The GNU Mes compiler implements a rather complete C compiler in Scheme and uses a Scheme interpreter written in ~5,000 LOC of simple C. In order to also review the GNU Mes compiler, one also has to review the Scheme sources. These sources also contain the 'Simple C' compiler, which covers are substantial subset of C. This raised the question whether it would be possible to extend this compiler such that it would be possible to compile the Tiny C Compiler (TCC). This compiler (on for each target) is written in M1 assemply. For the x86 target this is cc_x86.M1.
For this, I started working on a compiler tailored to only compiling TCC. I started to do this in C to find the minimal subset that was required with respect to syntax and semantics. I made some progress with implementing the C-preprocessor. But due to the bootstrapping problem, I came up with the idea of using a stack based language (called Stack-C) as intermediate language. I made some attempts to manually compile the compiler to the stack based language, but it turned out to be rather error-prone, which urged me to continue working on the C compiler to output Stack-C code. The first milestone came when the C compiler and the Stack-C compiler became self-hosted. But it still proved to be a long way to also being able to compile the TCC sources, because These sources do cover substantial part of the full C. It almost seems like the TCC sources are there own unit test with all kinds of edge cases.

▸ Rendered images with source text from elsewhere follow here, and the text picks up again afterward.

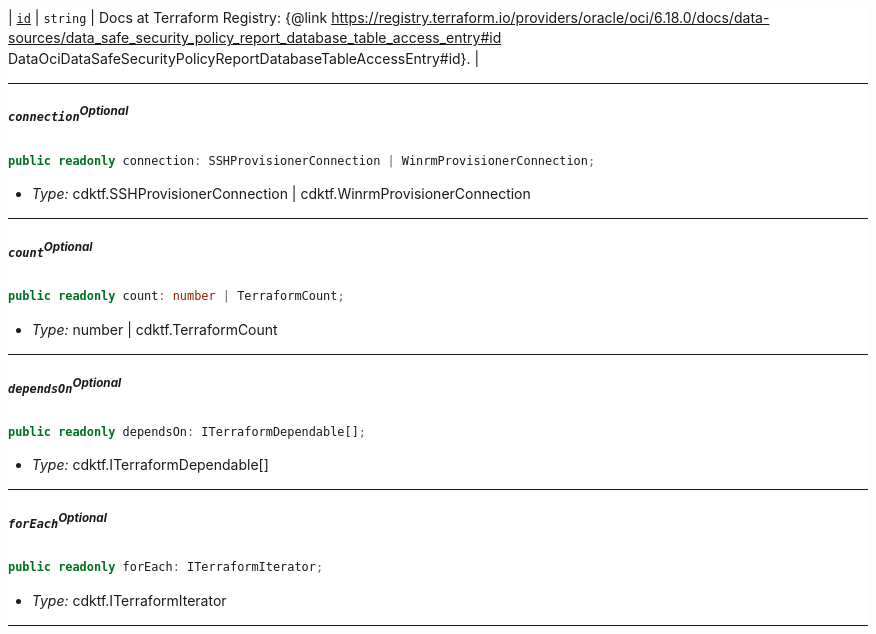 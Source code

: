 | <code><a href="#rhizo-co-terraform-provider-oci.dataOciDataSafeSecurityPolicyReportDatabaseTableAccessEntry.DataOciDataSafeSecurityPolicyReportDatabaseTableAccessEntryConfig.property.id">id</a></code> | <code>string</code> | Docs at Terraform Registry: {@link https://registry.terraform.io/providers/oracle/oci/6.18.0/docs/data-sources/data_safe_security_policy_report_database_table_access_entry#id DataOciDataSafeSecurityPolicyReportDatabaseTableAccessEntry#id}. |

---

##### `connection`<sup>Optional</sup> <a name="connection" id="rhizo-co-terraform-provider-oci.dataOciDataSafeSecurityPolicyReportDatabaseTableAccessEntry.DataOciDataSafeSecurityPolicyReportDatabaseTableAccessEntryConfig.property.connection"></a>

```typescript
public readonly connection: SSHProvisionerConnection | WinrmProvisionerConnection;
```

- *Type:* cdktf.SSHProvisionerConnection | cdktf.WinrmProvisionerConnection

---

##### `count`<sup>Optional</sup> <a name="count" id="rhizo-co-terraform-provider-oci.dataOciDataSafeSecurityPolicyReportDatabaseTableAccessEntry.DataOciDataSafeSecurityPolicyReportDatabaseTableAccessEntryConfig.property.count"></a>

```typescript
public readonly count: number | TerraformCount;
```

- *Type:* number | cdktf.TerraformCount

---

##### `dependsOn`<sup>Optional</sup> <a name="dependsOn" id="rhizo-co-terraform-provider-oci.dataOciDataSafeSecurityPolicyReportDatabaseTableAccessEntry.DataOciDataSafeSecurityPolicyReportDatabaseTableAccessEntryConfig.property.dependsOn"></a>

```typescript
public readonly dependsOn: ITerraformDependable[];
```

- *Type:* cdktf.ITerraformDependable[]

---

##### `forEach`<sup>Optional</sup> <a name="forEach" id="rhizo-co-terraform-provider-oci.dataOciDataSafeSecurityPolicyReportDatabaseTableAccessEntry.DataOciDataSafeSecurityPolicyReportDatabaseTableAccessEntryConfig.property.forEach"></a>

```typescript
public readonly forEach: ITerraformIterator;
```

- *Type:* cdktf.ITerraformIterator

---
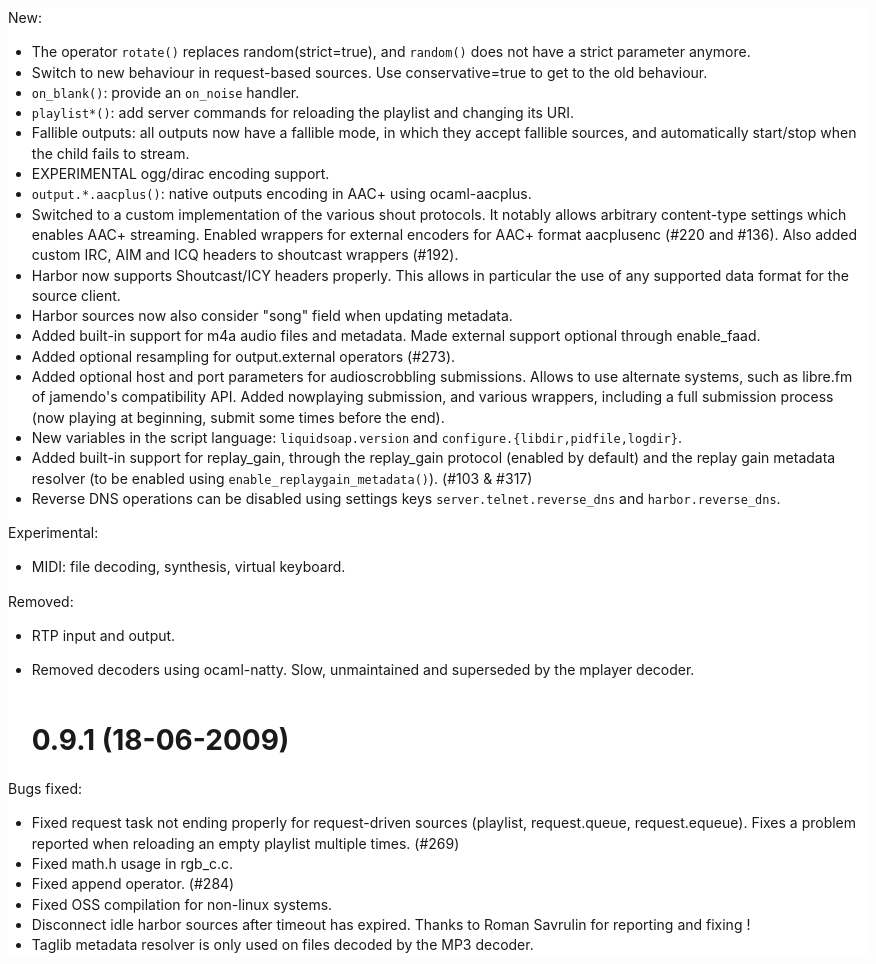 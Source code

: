 New:

- The operator `rotate()` replaces random(strict=true), and `random()`
  does not have a strict parameter anymore.
- Switch to new behaviour in request-based sources.
  Use conservative=true to get to the old behaviour.
- `on_blank()`: provide an `on_noise` handler.
- `playlist*()`: add server commands for reloading the playlist and changing
  its URI.
- Fallible outputs: all outputs now have a fallible mode, in which
  they accept fallible sources, and automatically start/stop when the child
  fails to stream.
- EXPERIMENTAL ogg/dirac encoding support.
- `output.*.aacplus()`: native outputs encoding in AAC+ using ocaml-aacplus.
- Switched to a custom implementation of the various shout protocols.
  It notably allows arbitrary content-type settings which enables
  AAC+ streaming. Enabled wrappers for external encoders for AAC+ format
  aacplusenc (#220 and #136). Also added custom IRC, AIM and ICQ headers
  to shoutcast wrappers (#192).
- Harbor now supports Shoutcast/ICY headers properly. This allows in
  particular the use of any supported data format for the source client.
- Harbor sources now also consider "song" field when updating metadata.
- Added built-in support for m4a audio files and metadata.
  Made external support optional through enable_faad.
- Added optional resampling for output.external operators (#273).
- Added optional host and port parameters for audioscrobbling
  submissions. Allows to use alternate systems, such as libre.fm
  of jamendo's compatibility API. Added nowplaying submission,
  and various wrappers, including a full submission process
  (now playing at beginning, submit some times before the end).
- New variables in the script language: `liquidsoap.version` and
  `configure.{libdir,pidfile,logdir}`.
- Added built-in support for replay_gain, through the replay_gain protocol
  (enabled by default) and the replay gain metadata resolver (to be enabled
  using `enable_replaygain_metadata()`). (#103 & #317)
- Reverse DNS operations can be disabled using settings keys
  `server.telnet.reverse_dns` and `harbor.reverse_dns`.

Experimental:

- MIDI: file decoding, synthesis, virtual keyboard.

Removed:

- RTP input and output.
- Removed decoders using ocaml-natty. Slow, unmaintained and superseded
  by the mplayer decoder.

  # 0.9.1 (18-06-2009)

Bugs fixed:

- Fixed request task not ending properly for request-driven sources (playlist,
  request.queue, request.equeue). Fixes a problem reported when reloading
  an empty playlist multiple times. (#269)
- Fixed math.h usage in rgb_c.c.
- Fixed append operator. (#284)
- Fixed OSS compilation for non-linux systems.
- Disconnect idle harbor sources after timeout has expired.
  Thanks to Roman Savrulin for reporting and fixing !
- Taglib metadata resolver is only used on files decoded
  by the MP3 decoder.
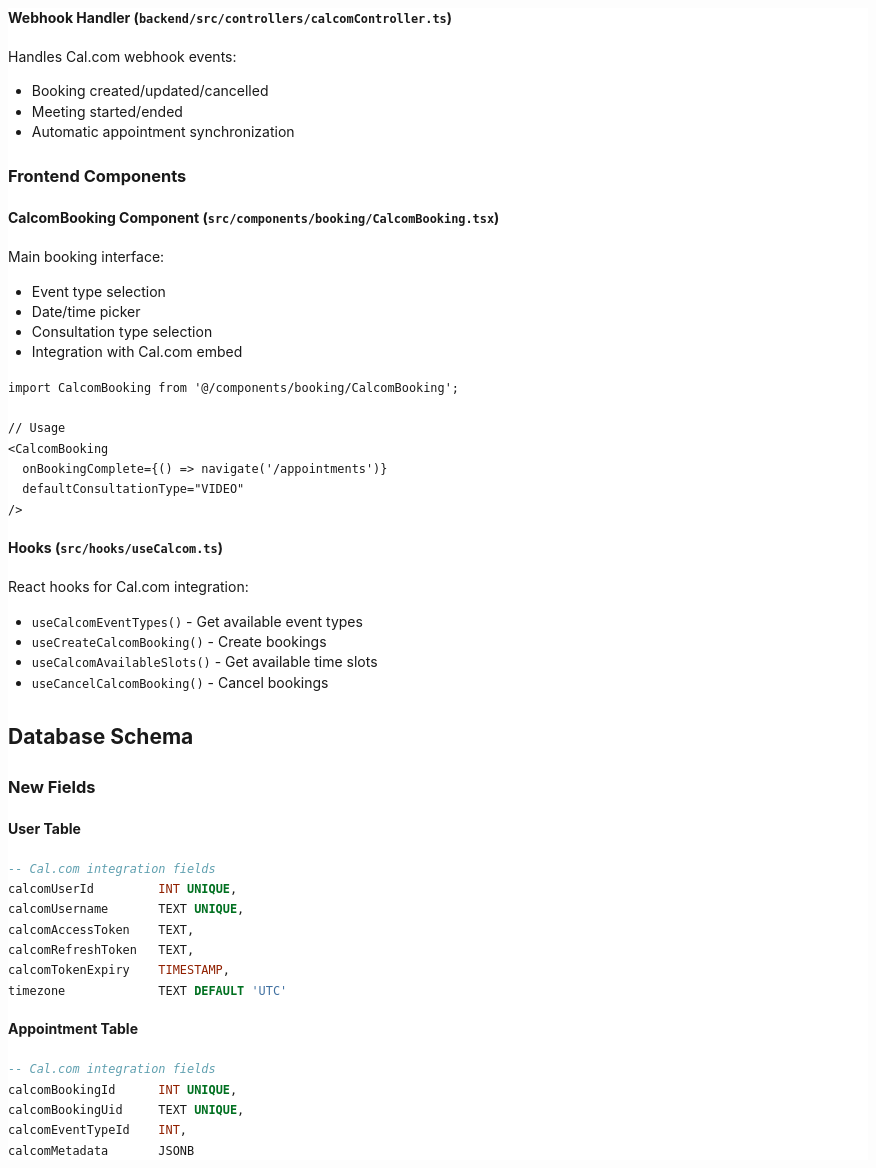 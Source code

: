 #### Webhook Handler (`backend/src/controllers/calcomController.ts`)

Handles Cal.com webhook events:
- Booking created/updated/cancelled
- Meeting started/ended
- Automatic appointment synchronization

### Frontend Components

#### CalcomBooking Component (`src/components/booking/CalcomBooking.tsx`)

Main booking interface:
- Event type selection
- Date/time picker
- Consultation type selection
- Integration with Cal.com embed

```tsx
import CalcomBooking from '@/components/booking/CalcomBooking';

// Usage
<CalcomBooking
  onBookingComplete={() => navigate('/appointments')}
  defaultConsultationType="VIDEO"
/>
```

#### Hooks (`src/hooks/useCalcom.ts`)

React hooks for Cal.com integration:
- `useCalcomEventTypes()` - Get available event types
- `useCreateCalcomBooking()` - Create bookings
- `useCalcomAvailableSlots()` - Get available time slots
- `useCancelCalcomBooking()` - Cancel bookings

## Database Schema

### New Fields

#### User Table
```sql
-- Cal.com integration fields
calcomUserId         INT UNIQUE,
calcomUsername       TEXT UNIQUE,
calcomAccessToken    TEXT,
calcomRefreshToken   TEXT,
calcomTokenExpiry    TIMESTAMP,
timezone             TEXT DEFAULT 'UTC'
```

#### Appointment Table
```sql
-- Cal.com integration fields
calcomBookingId      INT UNIQUE,
calcomBookingUid     TEXT UNIQUE,
calcomEventTypeId    INT,
calcomMetadata       JSONB
```
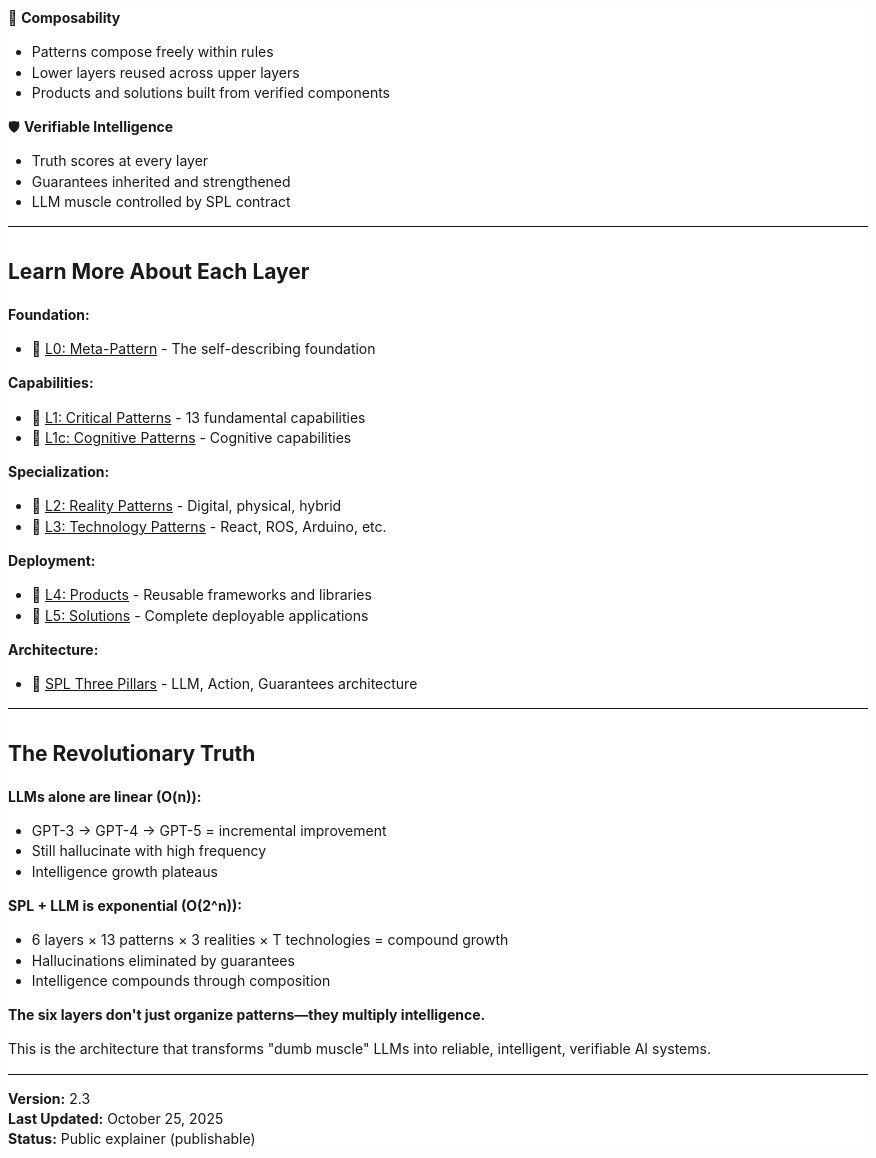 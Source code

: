 🔄 **Composability**
- Patterns compose freely within rules
- Lower layers reused across upper layers
- Products and solutions built from verified components

🛡️ **Verifiable Intelligence**
- Truth scores at every layer
- Guarantees inherited and strengthened
- LLM muscle controlled by SPL contract

---

## Learn More About Each Layer

**Foundation:**
- 📘 [L0: Meta-Pattern](./what-is-l0-meta-pattern.md) - The self-describing foundation

**Capabilities:**
- 📗 [L1: Critical Patterns](./what-are-l1-critical-patterns.md) - 13 fundamental capabilities
- 📗 [L1c: Cognitive Patterns](./what-are-l1c-cognitive-patterns.md) - Cognitive capabilities

**Specialization:**
- 📙 [L2: Reality Patterns](./what-are-l2-reality-patterns.md) - Digital, physical, hybrid
- 📙 [L3: Technology Patterns](./what-are-l3-technology-patterns.md) - React, ROS, Arduino, etc.

**Deployment:**
- 📕 [L4: Products](./what-are-l4-products.md) - Reusable frameworks and libraries
- 📕 [L5: Solutions](./what-are-l5-solutions.md) - Complete deployable applications

**Architecture:**
- 📘 [SPL Three Pillars](../spl/spl-three-pillars.md) - LLM, Action, Guarantees architecture

---

## The Revolutionary Truth

**LLMs alone are linear (O(n)):**
- GPT-3 → GPT-4 → GPT-5 = incremental improvement
- Still hallucinate with high frequency
- Intelligence growth plateaus

**SPL + LLM is exponential (O(2^n)):**
- 6 layers × 13 patterns × 3 realities × T technologies = compound growth
- Hallucinations eliminated by guarantees
- Intelligence compounds through composition

**The six layers don't just organize patterns—they multiply intelligence.**

This is the architecture that transforms "dumb muscle" LLMs into reliable, intelligent, verifiable AI systems.

---

**Version:** 2.3  
**Last Updated:** October 25, 2025  
**Status:** Public explainer (publishable)
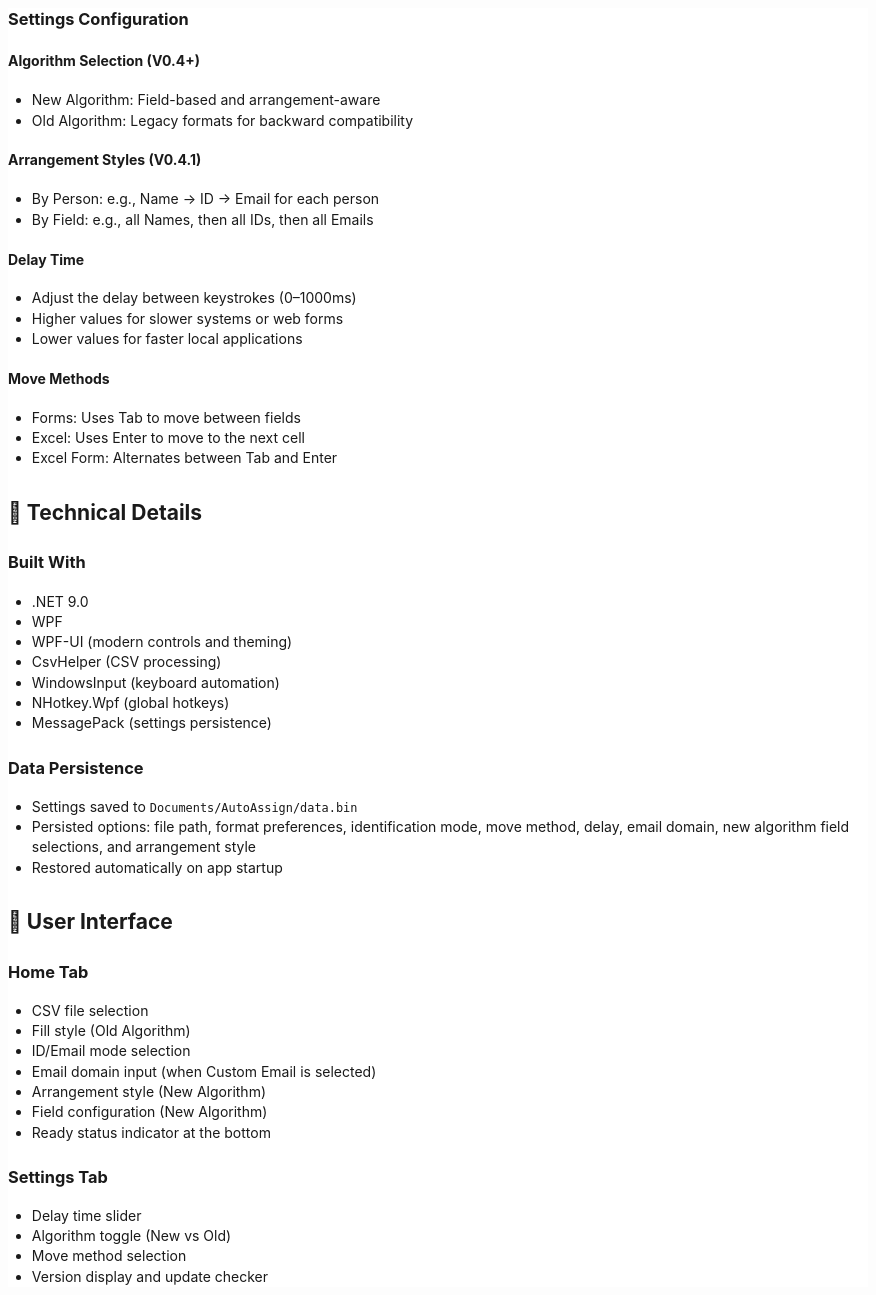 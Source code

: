 ###  Settings Configuration

#### Algorithm Selection (V0.4+)
- New Algorithm: Field-based and arrangement-aware
- Old Algorithm: Legacy formats for backward compatibility

#### Arrangement Styles (V0.4.1)
- By Person: e.g., Name → ID → Email for each person
- By Field: e.g., all Names, then all IDs, then all Emails

#### Delay Time
- Adjust the delay between keystrokes (0–1000ms)
- Higher values for slower systems or web forms
- Lower values for faster local applications

#### Move Methods
- Forms: Uses Tab to move between fields
- Excel: Uses Enter to move to the next cell
- Excel Form: Alternates between Tab and Enter

## 🔧 Technical Details

### Built With
- .NET 9.0
- WPF
- WPF-UI (modern controls and theming)
- CsvHelper (CSV processing)
- WindowsInput (keyboard automation)
- NHotkey.Wpf (global hotkeys)
- MessagePack (settings persistence)

### Data Persistence
- Settings saved to `Documents/AutoAssign/data.bin`
- Persisted options: file path, format preferences, identification mode, move method, delay, email domain, new algorithm field selections, and arrangement style
- Restored automatically on app startup

## 📱 User Interface

### Home Tab
- CSV file selection
- Fill style (Old Algorithm)
- ID/Email mode selection
- Email domain input (when Custom Email is selected)
- Arrangement style (New Algorithm)
- Field configuration (New Algorithm)
- Ready status indicator at the bottom

### Settings Tab
- Delay time slider
- Algorithm toggle (New vs Old)
- Move method selection
- Version display and update checker
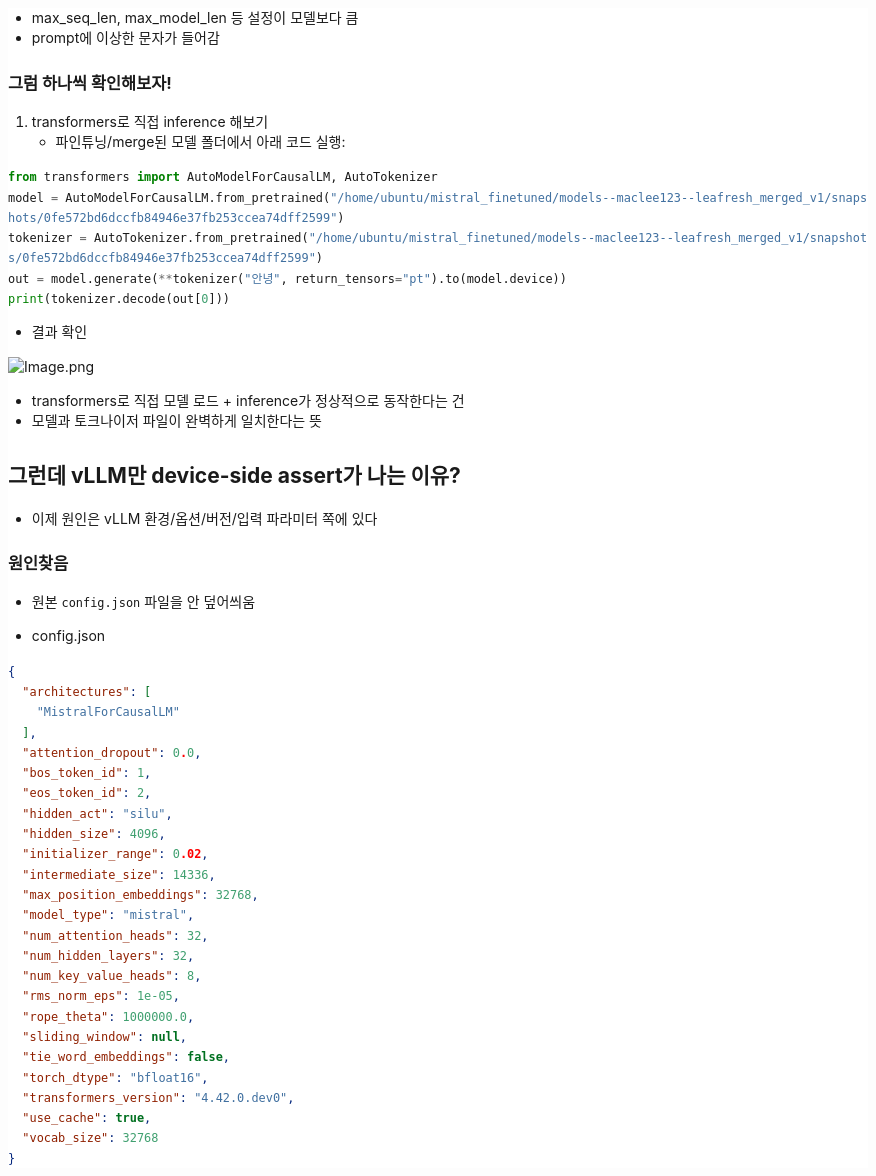 - max_seq_len, max_model_len 등 설정이 모델보다 큼
- prompt에 이상한 문자가 들어감

### 그럼 하나씩 확인해보자!

1. transformers로 직접 inference 해보기
    - 파인튜닝/merge된 모델 폴더에서 아래 코드 실행:

```python
from transformers import AutoModelForCausalLM, AutoTokenizer
model = AutoModelForCausalLM.from_pretrained("/home/ubuntu/mistral_finetuned/models--maclee123--leafresh_merged_v1/snapshots/0fe572bd6dccfb84946e37fb253ccea74dff2599")
tokenizer = AutoTokenizer.from_pretrained("/home/ubuntu/mistral_finetuned/models--maclee123--leafresh_merged_v1/snapshots/0fe572bd6dccfb84946e37fb253ccea74dff2599")
out = model.generate(**tokenizer("안녕", return_tensors="pt").to(model.device))
print(tokenizer.decode(out[0]))
```

- 결과 확인

![Image.png](https://resv2.craft.do/user/full/641ffdb9-6693-37da-6dbd-e78e1756c2de/doc/3c17d71c-25ef-2249-36c5-6ac2c9747d25/EDFB10B9-C2AA-42BC-BABB-1F39AFF53A73_2/RIsdblOBbTjJq40qk8MJClL0p1tya3nI6LLkfcFo56wz/Image.png)

- transformers로 직접 모델 로드 + inference가 정상적으로 동작한다는 건
- 모델과 토크나이저 파일이 완벽하게 일치한다는 뜻

## 그런데 vLLM만 device-side assert가 나는 이유?

- 이제 원인은 vLLM 환경/옵션/버전/입력 파라미터 쪽에 있다

### 원인찾음

- 원본 `config.json` 파일을 안 덮어씌움

+ config.json

```json
{
  "architectures": [
    "MistralForCausalLM"
  ],
  "attention_dropout": 0.0,
  "bos_token_id": 1,
  "eos_token_id": 2,
  "hidden_act": "silu",
  "hidden_size": 4096,
  "initializer_range": 0.02,
  "intermediate_size": 14336,
  "max_position_embeddings": 32768,
  "model_type": "mistral",
  "num_attention_heads": 32,
  "num_hidden_layers": 32,
  "num_key_value_heads": 8,
  "rms_norm_eps": 1e-05,
  "rope_theta": 1000000.0,
  "sliding_window": null,
  "tie_word_embeddings": false,
  "torch_dtype": "bfloat16",
  "transformers_version": "4.42.0.dev0",
  "use_cache": true,
  "vocab_size": 32768
}

```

Take for an example the hex0.c program, where line 34 starts with an if-statement, whih looks like:
if (ch <= ' ')
The C compiler compiles this to Stack-C, resulting in:
ch ?1 32 <=s if {
This then is compiled (with stack_c, M1 and hex2) in
the following fragment in hex0.hex0, which
has a three column format, where the first shows the hexadecimal representation
matching the assembly instruction in the second column, which are generated from
the intermediage language shown in the third column:
## hex0.c 34
#:_main_else2 # no else
50 # push_eax # ch (local)
8D85 1C000000 # lea_eax,[ebp+DWORD] %28
8A00 # mov_al,[eax] # ?1
0FB6C0 # movzx_eax,al
50 # push_eax # 32
B8 20000000 # mov_eax, %32
5B # pop_ebx # <=s
39C3 # cmp_eax_ebx
0F9EC0 # setle_al
0FB6C0 # movzx_eax,al
85C0 # test_eax,eax # if
58 # pop_eax
0F84 05000000 # je %_main_else3
(The line with _main_else2 is part of the previous statement.)